Some gardeners (the one writing this, for example) become psychologically entwined with their gardens. When something bad happens to the garden, it feels like a physical injury.
Damage happens in gardens all the time. We have had a series of windstorms since the beginning of December, so there are broken branches and drifts of leaves everywhere, along with an overall battered appearance. At other times of year, bugs, blights and munching deer put their own marks on the garden. Plants die suddenly for no apparent reason. Gardens are potential disaster areas, all the time.
But I’m not talking about that kind of damage here. This is about damage that feels like a deliberate attack, even if it isn’t intended that way.
Recently, my garden has experienced two such events.
#1 was when The Dog (otherwise known as Nelly the Newf) hopped the admittedly feeble fence around one of the perennial beds and did some unauthorized digging. Farewell, daylily “Mini Stella,” and maybe some other innocent plants besides. Dug up or buried deep, they may never see another spring.
#2 was when a neighbour decided a certain holly tree was unduly shading their subterranean basement suite. Hired guns with electric chainsaws appeared on a Saturday morning and administered some crude amputations, removing berry-bearing holly branches and heedlessly severing stems of Clematis armandii that had used the holly to climb into an Ailanthus. Never mind that this is permitted by law. Never mind that the neighbour issued a warning some weeks before. Once the cutting started, it felt like I was getting pruned. Crudely.

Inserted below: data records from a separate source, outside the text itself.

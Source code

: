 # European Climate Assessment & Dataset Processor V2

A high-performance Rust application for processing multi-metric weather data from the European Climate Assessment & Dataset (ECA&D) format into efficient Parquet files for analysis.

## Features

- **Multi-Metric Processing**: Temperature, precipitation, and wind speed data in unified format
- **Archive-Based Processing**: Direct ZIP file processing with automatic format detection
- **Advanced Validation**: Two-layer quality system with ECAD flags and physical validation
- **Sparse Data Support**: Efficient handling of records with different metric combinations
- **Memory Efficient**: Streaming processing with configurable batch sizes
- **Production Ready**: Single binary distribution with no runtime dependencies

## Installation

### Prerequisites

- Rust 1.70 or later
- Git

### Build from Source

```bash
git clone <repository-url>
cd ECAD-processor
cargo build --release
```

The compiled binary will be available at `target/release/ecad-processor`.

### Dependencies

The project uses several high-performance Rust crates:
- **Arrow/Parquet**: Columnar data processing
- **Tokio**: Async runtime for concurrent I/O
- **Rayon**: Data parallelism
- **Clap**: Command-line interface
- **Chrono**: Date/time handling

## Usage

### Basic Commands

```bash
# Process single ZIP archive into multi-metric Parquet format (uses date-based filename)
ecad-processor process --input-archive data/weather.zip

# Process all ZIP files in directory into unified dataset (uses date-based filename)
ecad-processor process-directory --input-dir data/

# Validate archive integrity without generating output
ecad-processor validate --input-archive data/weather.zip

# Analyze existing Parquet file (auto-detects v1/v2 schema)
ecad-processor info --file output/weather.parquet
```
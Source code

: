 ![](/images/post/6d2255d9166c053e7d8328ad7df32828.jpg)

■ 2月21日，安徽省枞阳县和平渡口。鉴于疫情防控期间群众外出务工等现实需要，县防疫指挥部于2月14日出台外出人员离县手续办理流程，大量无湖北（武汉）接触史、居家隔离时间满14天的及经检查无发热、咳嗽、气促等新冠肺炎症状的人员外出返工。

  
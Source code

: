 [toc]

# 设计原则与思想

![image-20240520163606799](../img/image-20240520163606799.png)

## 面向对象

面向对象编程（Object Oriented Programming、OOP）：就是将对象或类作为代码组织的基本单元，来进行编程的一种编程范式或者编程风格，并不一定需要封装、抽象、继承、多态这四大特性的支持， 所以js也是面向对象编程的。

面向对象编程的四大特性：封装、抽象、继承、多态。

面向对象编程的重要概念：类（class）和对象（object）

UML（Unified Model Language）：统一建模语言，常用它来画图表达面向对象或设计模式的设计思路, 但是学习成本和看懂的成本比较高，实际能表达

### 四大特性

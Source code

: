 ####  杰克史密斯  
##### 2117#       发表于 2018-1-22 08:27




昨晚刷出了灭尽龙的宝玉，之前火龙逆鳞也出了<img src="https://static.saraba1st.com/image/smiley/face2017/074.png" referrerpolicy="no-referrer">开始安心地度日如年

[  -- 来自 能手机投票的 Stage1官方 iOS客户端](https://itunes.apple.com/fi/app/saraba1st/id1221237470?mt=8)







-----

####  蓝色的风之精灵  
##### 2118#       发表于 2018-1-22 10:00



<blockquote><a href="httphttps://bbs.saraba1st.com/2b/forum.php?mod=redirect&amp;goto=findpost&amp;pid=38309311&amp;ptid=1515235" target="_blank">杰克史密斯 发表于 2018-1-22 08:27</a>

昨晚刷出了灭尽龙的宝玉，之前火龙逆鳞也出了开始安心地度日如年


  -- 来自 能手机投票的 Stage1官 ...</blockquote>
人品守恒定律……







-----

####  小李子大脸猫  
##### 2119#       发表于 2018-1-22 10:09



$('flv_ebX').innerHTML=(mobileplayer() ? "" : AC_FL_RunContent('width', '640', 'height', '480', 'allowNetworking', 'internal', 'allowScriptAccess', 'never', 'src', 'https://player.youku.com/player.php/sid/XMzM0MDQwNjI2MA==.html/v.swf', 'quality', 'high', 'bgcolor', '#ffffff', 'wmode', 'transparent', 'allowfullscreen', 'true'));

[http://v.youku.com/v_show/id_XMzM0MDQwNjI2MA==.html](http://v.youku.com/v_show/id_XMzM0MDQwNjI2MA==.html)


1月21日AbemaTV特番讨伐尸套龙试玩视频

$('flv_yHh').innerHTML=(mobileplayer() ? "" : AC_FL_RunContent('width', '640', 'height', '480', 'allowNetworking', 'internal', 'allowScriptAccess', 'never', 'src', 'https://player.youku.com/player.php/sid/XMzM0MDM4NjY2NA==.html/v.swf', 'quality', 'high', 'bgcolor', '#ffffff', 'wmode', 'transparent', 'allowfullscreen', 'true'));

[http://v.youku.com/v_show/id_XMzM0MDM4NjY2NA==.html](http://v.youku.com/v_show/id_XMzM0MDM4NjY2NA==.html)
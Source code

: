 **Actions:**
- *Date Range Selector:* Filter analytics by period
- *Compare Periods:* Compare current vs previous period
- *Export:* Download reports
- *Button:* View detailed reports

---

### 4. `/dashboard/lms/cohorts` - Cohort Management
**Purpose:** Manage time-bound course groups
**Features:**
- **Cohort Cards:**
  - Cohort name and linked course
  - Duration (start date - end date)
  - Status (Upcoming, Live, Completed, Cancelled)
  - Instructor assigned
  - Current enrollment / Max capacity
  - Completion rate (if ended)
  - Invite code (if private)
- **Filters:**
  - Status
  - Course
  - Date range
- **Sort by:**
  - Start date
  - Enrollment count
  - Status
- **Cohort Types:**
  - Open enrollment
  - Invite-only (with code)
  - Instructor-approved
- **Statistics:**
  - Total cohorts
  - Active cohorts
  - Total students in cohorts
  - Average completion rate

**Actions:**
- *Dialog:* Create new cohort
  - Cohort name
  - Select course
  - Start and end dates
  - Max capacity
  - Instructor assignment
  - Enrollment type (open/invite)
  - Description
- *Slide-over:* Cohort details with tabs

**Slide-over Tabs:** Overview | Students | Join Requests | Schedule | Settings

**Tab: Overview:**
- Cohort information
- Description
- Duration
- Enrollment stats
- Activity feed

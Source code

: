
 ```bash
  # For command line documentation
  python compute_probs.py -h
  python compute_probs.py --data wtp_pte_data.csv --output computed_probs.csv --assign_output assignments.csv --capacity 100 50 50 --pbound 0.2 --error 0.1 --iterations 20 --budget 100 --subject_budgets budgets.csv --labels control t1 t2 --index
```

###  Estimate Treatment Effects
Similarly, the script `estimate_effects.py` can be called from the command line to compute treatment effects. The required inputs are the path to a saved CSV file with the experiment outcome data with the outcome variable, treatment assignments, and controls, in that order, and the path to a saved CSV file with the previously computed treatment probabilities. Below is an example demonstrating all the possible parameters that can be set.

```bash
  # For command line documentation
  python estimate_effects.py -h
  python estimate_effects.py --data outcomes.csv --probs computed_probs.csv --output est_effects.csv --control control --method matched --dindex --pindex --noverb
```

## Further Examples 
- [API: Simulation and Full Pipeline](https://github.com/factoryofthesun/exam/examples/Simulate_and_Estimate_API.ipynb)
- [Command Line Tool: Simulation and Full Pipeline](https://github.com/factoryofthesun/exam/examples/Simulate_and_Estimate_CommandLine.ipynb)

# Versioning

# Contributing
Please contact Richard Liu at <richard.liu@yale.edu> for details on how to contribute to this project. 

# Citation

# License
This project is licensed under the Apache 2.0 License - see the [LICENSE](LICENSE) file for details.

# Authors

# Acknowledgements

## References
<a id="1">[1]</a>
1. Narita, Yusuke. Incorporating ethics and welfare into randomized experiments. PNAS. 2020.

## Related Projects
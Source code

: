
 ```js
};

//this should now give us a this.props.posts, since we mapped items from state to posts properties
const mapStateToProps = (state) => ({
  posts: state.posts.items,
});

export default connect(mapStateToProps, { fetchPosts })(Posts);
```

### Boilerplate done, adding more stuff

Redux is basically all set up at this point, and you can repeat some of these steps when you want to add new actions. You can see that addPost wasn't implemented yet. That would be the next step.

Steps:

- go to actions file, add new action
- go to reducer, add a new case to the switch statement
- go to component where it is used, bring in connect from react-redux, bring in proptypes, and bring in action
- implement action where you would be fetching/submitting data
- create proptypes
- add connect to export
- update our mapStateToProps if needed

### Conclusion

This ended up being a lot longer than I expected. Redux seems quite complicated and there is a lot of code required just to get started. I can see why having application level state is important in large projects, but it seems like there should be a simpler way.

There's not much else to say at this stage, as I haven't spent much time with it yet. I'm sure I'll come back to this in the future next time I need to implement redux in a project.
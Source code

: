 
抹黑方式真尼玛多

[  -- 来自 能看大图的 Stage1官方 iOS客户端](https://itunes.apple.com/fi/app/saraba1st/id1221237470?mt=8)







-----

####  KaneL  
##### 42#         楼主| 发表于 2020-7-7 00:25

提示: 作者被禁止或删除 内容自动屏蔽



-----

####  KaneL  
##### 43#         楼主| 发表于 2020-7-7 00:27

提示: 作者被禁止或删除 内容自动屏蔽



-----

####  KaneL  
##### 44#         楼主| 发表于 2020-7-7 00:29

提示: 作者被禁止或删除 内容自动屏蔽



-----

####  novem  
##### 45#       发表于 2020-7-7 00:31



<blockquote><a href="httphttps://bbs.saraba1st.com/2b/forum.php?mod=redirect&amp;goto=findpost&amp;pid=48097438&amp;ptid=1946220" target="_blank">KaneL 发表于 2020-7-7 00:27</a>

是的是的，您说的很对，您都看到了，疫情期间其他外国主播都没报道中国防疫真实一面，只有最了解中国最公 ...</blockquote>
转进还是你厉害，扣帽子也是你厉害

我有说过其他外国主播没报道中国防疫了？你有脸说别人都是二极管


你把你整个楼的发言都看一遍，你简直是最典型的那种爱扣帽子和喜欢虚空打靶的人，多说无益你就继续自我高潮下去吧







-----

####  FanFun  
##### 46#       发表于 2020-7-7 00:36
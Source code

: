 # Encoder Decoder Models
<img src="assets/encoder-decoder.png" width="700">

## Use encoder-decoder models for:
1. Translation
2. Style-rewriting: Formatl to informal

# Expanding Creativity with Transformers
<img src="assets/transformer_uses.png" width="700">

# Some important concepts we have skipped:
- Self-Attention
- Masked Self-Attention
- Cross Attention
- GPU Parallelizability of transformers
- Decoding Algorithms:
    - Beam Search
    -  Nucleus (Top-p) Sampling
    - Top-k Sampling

Which of these was worse? #2, of course. Nelly was just being a dog, and is a member of the household, but the neighbour… Well, just use your imagination. Even though hollies do regrow quite readily, even after crude pruning.
After several weeks, I could actually look at the back garden again without rage or sorrow boiling up, but an unpleasant feeling lingered, sort of like after your house has been broken into and burgled. The sight of the dying clematis hanging limply was infuriating. My negative feelings were corrosive and stress-inducing. Something Had To Be Done.
A ceremony. A symbolic cleansing.
I’m not much of a believer in woo-woo stuff, but recognize that symbolic gestures can be powerful. And in this case, the target was really my own negative feelings.
So, on Christmas Day, four days past the Solstice, with a full moon rising, I circled the garden, first anti-clockwise, then clockwise, bearing a smouldering faggot of suitable herbs — lavender and sage, bound together with withered daylily foliage — muttering variations on, “Begone, spirits of destruction, welcome, spirits of peace.”
Lavender is said to bring healing and comfort, and sage (Salvia in this case, not the Artemisia that is sometimes used in such ceremonies) derives its Latin name from “salvation.”
It can’t hurt, especially as I didn’t trip over anything.